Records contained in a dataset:
▶
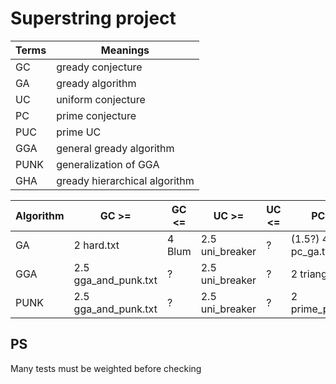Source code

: # Superstring project
|Terms|Meanings|
|-|-|
|GC|gready conjecture|
|GA|gready algorithm|
|UC|uniform conjecture|
|PC|prime conjecture|
|PUC|prime UC|
|GGA|general gready algorithm|
|PUNK|generalization of GGA|
|GHA|gready hierarchical algorithm|

|Algorithm|GC >=|GC <=|UC >=|UC <=|PC >=|PC <=|PUC >=|PUC <=|
|-|-|-|-|-|-|-|-|-|
|GA|2 hard.txt|4 Blum|2.5 uni_breaker|?|(1.5?) 4/3 pc_ga.txt|4 Blum|2 pu.txt|?|
|GGA|2.5 gga_and_punk.txt|?|2.5 uni_breaker|?|2 triangle.txt|?|2 pu.txt|?|
|PUNK|2.5 gga_and_punk.txt|?|2.5 uni_breaker|?|2 prime_punk.txt|?|2 pu.txt|?|

## PS
Many tests must be weighted before checking
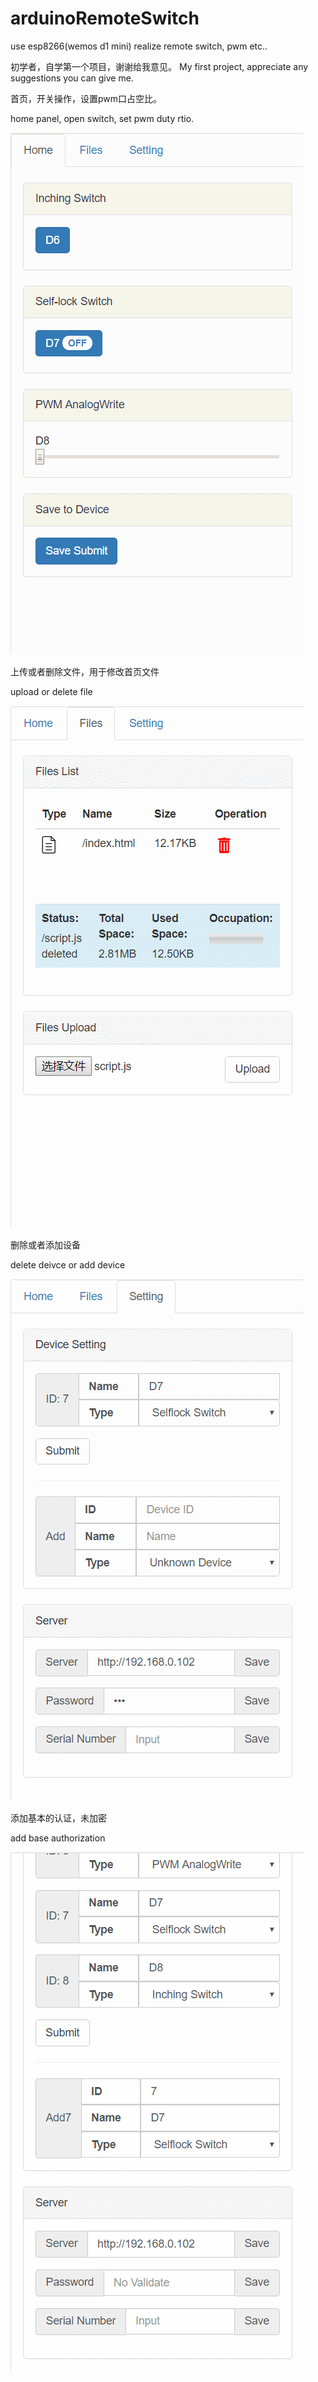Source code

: # arduinoRemoteSwitch
use esp8266(wemos d1 mini) realize remote switch, pwm etc..

初学者，自学第一个项目，谢谢给我意见。
My first project, appreciate any suggestions you can give me.

首页，开关操作，设置pwm口占空比。

home panel, open switch, set pwm duty rtio.

![deviceOperate](https://github.com/oocco/arduinoRemoteSwitch/blob/master/readme/homePanel.gif)

上传或者删除文件，用于修改首页文件

upload or delete file

![deviceOperate](https://github.com/oocco/arduinoRemoteSwitch/blob/master/readme/filePanel.gif)

删除或者添加设备

delete deivce or add device

![deviceOperate](https://github.com/oocco/arduinoRemoteSwitch/blob/master/readme/deviceOperate.gif)

添加基本的认证，未加密

add base authorization

![deviceOperate](https://github.com/oocco/arduinoRemoteSwitch/blob/master/readme/passwordSet.gif)
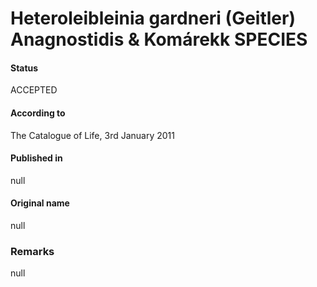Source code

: # Heteroleibleinia gardneri (Geitler) Anagnostidis & Komárekk SPECIES

#### Status
ACCEPTED

#### According to
The Catalogue of Life, 3rd January 2011

#### Published in
null

#### Original name
null

### Remarks
null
◀
◆ WHAT THE TASK REQUIRES
If a line in the entries above contains "project", report it.

◆ EXERCISE SOLUTION
: # Superstring project
My first project, appreciate any suggestions you can give me.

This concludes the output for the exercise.